Com Agulhas

Eu gosto de escrever, de inventar uns diálogos loucos em jantares imaginários. Eu gosto de roupas, invento uns modelos e luto pra dar as luzes, partos difíceis esses, idéias. Gosto de comprar roupas e sapatos, futilidades não, estilo próprio; não sou uma fashion victim - a vida é demasiado curta pra rótulos e embalagens estragadas. Eu gosto de café, de canecas e de planos de casamento. Gosto de mim, contudo e com tudo.

Com Canetas

Eu tenho um dois à esquerda na idade, mas não acho que sou tão velha. Chamo minha gata de nenê e dou apelidos adoráveis ao meu namorado. Eu tricoto porque me acalma, produzindo, me agradam as cores das lãs. Eu amo porque não vivo no gris, amor vivo, amo pessoas e filmes e livros e bichos. Eu tenho o Heitor, já me basta de tanto amor. Eu adoro a língua francesa, adoro as idéias parisienses e as boinas e os cafés.

Aujourd'hui

Hoje, faltando nove dias, eu recebi uma carta que demorou pra chegar...

Fui passear no centro, estava com muita fome, e revi o único colega de quem eu realmente gostava na faculdade... Nós nos reconhecemos no meio do redemoinho, mas não paramos... Nos viramos, demos oi e sorrimos. E eu quis parar, contar coisas inúteis, saber dele.

Mas a gente sempre tem outras coisas pra fazer, talvez nunca tão essenciais quanto parar pra fazer - ou refazer - um amigo.

Dobrei uma esquina logo depois de vê-lo, turbilhão, e não pude parar de pensar nas minhas mudanças nesses quase dois anos que não o via. Senti falta da faculdade que eu poderia ter levado mais a sério, senti falta de ter conversado mais com alguns colegas. Mas não me arrependo das escolhas que eu fiz.

Sei que ele passou em um concurso bem difícil, provavelmente está em Pelotas de passagem... Sei que ele é adventista, que tem uma namorada há tanto tempo quanto eu tenho o Heitor, que ele é virginiano e que não queria resolver os problemas da educação.

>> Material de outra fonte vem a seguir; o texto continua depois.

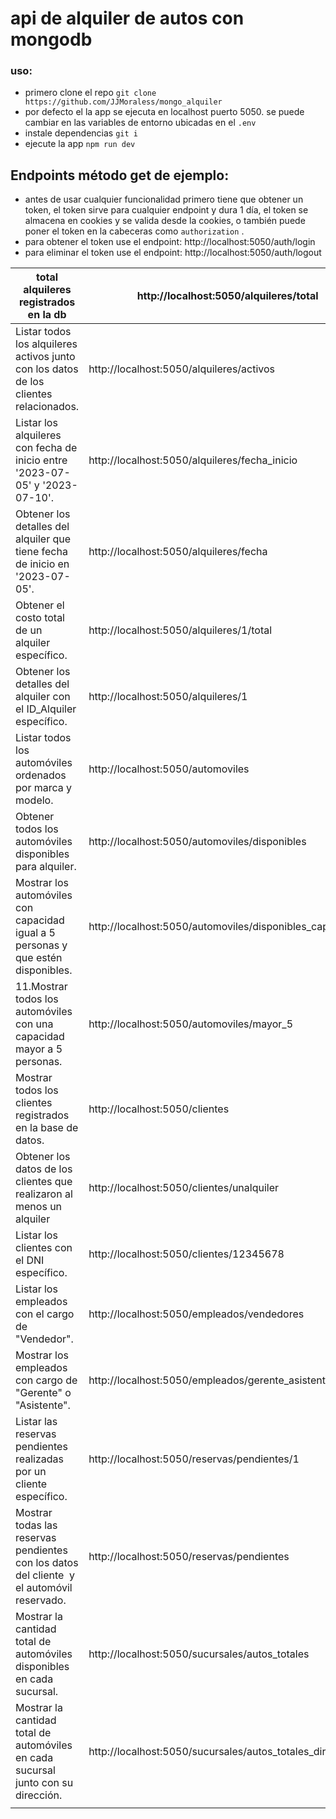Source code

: # api de alquiler de autos con mongodb

### uso:

- primero clone el repo `git clone https://github.com/JJMoraless/mongo_alquiler`
- por defecto el la app se ejecuta en localhost puerto 5050. se puede cambiar en las variables de entorno ubicadas en el `.env`
- instale dependencias `git i`
- ejecute la app `npm run dev`

## Endpoints método get de ejemplo:
- antes de usar cualquier funcionalidad primero tiene que obtener un token, el token sirve para cualquier endpoint y dura 1 día, el token se almacena en cookies y se valida desde la cookies, o también puede poner el token en la cabeceras como `authorization` .
- para obtener el token use el endpoint: http://localhost:5050/auth/login
- para eliminar el token use el endpoint: http://localhost:5050/auth/logout

| total alquileres registrados en la db | http://localhost:5050/alquileres/total |
| --- | --- |
| Listar todos los alquileres activos junto con los datos de los clientes relacionados. | http://localhost:5050/alquileres/activos |
| Listar los alquileres con fecha de inicio entre '2023-07-05' y '2023-07-10'. | http://localhost:5050/alquileres/fecha_inicio |
| Obtener los detalles del alquiler que tiene fecha de inicio en '2023-07-05'. | http://localhost:5050/alquileres/fecha |
| Obtener el costo total de un alquiler específico. | http://localhost:5050/alquileres/1/total |
| Obtener los detalles del alquiler con el ID_Alquiler específico. | http://localhost:5050/alquileres/1 |
| Listar todos los automóviles ordenados por marca y modelo. | http://localhost:5050/automoviles |
| Obtener todos los automóviles disponibles para alquiler. | http://localhost:5050/automoviles/disponibles |
| Mostrar los automóviles con capacidad igual a 5 personas y que estén disponibles. | http://localhost:5050/automoviles/disponibles_capacidad5 |
| 11.Mostrar todos los automóviles con una capacidad mayor a 5 personas. | http://localhost:5050/automoviles/mayor_5 |
| Mostrar todos los clientes registrados en la base de datos. | http://localhost:5050/clientes |
| Obtener los datos de los clientes que realizaron al menos un alquiler | http://localhost:5050/clientes/unalquiler |
| Listar los clientes con el DNI específico. | http://localhost:5050/clientes/12345678 |
| Listar los empleados con el cargo de "Vendedor". | http://localhost:5050/empleados/vendedores |
| Mostrar los empleados con cargo de "Gerente" o "Asistente". | http://localhost:5050/empleados/gerente_asistente |
| Listar las reservas pendientes realizadas por un cliente específico. | http://localhost:5050/reservas/pendientes/1 |
| Mostrar todas las reservas pendientes con los datos del cliente  y el automóvil reservado. | http://localhost:5050/reservas/pendientes |
| Mostrar la cantidad total de automóviles disponibles en cada sucursal. | http://localhost:5050/sucursales/autos_totales |
| Mostrar la cantidad total de automóviles en cada sucursal junto con su dirección. | http://localhost:5050/sucursales/autos_totales_direccion |
|  |  |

Fomos parte do seleto grupo que não entrou em exame em Sintaxe I (nós e mais três esquecidos), discutimos sobre política e fizemos trabalhos sobre ideologia na sala de aula juntos.

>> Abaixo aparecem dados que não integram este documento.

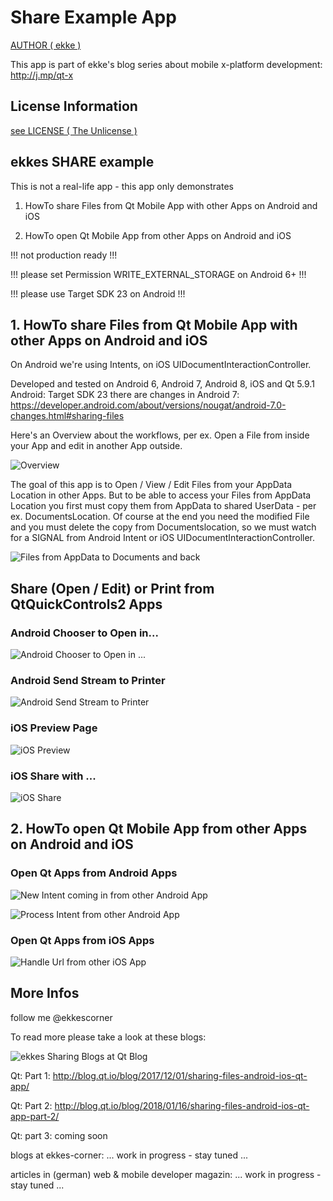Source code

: # Share Example App

[AUTHOR ( ekke )](AUTHOR.md)

This app is part of ekke's blog series about mobile x-platform development:
http://j.mp/qt-x

## License Information
[see LICENSE ( The Unlicense )](LICENSE)

## ekkes SHARE example
This is not a real-life app - this app only demonstrates

1. HowTo share Files from Qt Mobile App with other Apps on Android and iOS

2. HowTo open Qt Mobile App from other Apps on Android and iOS

!!! not production ready !!!

!!! please set Permission WRITE_EXTERNAL_STORAGE on Android 6+ !!!

!!! please use Target SDK 23 on Android !!!

## 1. HowTo share Files from Qt Mobile App with other Apps on Android and iOS

On Android we're using Intents, on iOS UIDocumentInteractionController.

Developed and tested on Android 6, Android 7, Android 8, iOS and Qt 5.9.1
Android: Target SDK 23
there are changes in Android 7: https://developer.android.com/about/versions/nougat/android-7.0-changes.html#sharing-files

Here's an Overview about the workflows, per ex. Open a File from inside your App and edit in another App outside.

![Overview](https://github.com/ekke/ekkesSHAREexample/blob/master/docs/share_overview_v2.png)

The goal of this app is to Open / View / Edit Files from your AppData Location in other Apps. But to be able to access your Files from AppData Location you first must copy them from AppData to shared UserData - per ex. DocumentsLocation.
Of course at the end you need the modified File and you must delete the copy from Documentslocation, so we must watch for a SIGNAL from Android Intent or iOS UIDocumentInteractionController.

![Files from AppData to Documents and back](https://github.com/ekke/ekkesSHAREexample/blob/master/docs/file_flow.png)

## Share (Open / Edit) or Print from QtQuickControls2 Apps

### Android Chooser to Open in...
![Android Chooser to Open in ...](https://github.com/ekke/ekkesSHAREexample/blob/master/docs/android_share_chooser.png)

### Android Send Stream to Printer
![Android Send Stream to Printer](https://github.com/ekke/ekkesSHAREexample/blob/master/docs/android_share_send_chooser.png)

### iOS Preview Page
![iOS Preview](https://github.com/ekke/ekkesSHAREexample/blob/master/docs/ios_preview.png)

### iOS Share with ...
![iOS Share](https://github.com/ekke/ekkesSHAREexample/blob/master/docs/ios_share.png)


## 2. HowTo open Qt Mobile App from other Apps on Android and iOS

### Open Qt Apps from Android Apps

![New Intent coming in from other Android App](https://github.com/ekke/ekkesSHAREexample/blob/master/docs/new_intent.png)

![Process Intent from other Android App](https://github.com/ekke/ekkesSHAREexample/blob/master/docs/process_intent.png)

### Open Qt Apps from iOS Apps

![Handle Url from other iOS App](https://github.com/ekke/ekkesSHAREexample/blob/master/docs/handle_url_from_ios_apps.png)


## More Infos
follow me @ekkescorner

To read more please take a look at these blogs:

![ekkes Sharing Blogs at Qt Blog](https://github.com/ekke/ekkesSHAREexample/blob/master/docs/qt_blog_overview.png)

Qt: Part 1: http://blog.qt.io/blog/2017/12/01/sharing-files-android-ios-qt-app/

Qt: Part 2: http://blog.qt.io/blog/2018/01/16/sharing-files-android-ios-qt-app-part-2/

Qt: part 3: coming soon

blogs at ekkes-corner: ... work in progress - stay tuned ...

articles in (german) web & mobile developer magazin: ... work in progress - stay tuned ...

E eu cortei o cabelo, resolvi fazer Moda e estou prestes a fazer um concurso.

Estou em meio ao discurso do Riobaldo, vejo Diadorim através dos seus olhos de jagunço e, sim, viver é algo muito perigoso.

Reencontro uma velha amiga perdida, revejo um amigo que ficou dois anos longe, perco contato com uns pra reatar depois.

Amo (tanto, tanto!) o mesmo homem, tenho as mesmas sardas.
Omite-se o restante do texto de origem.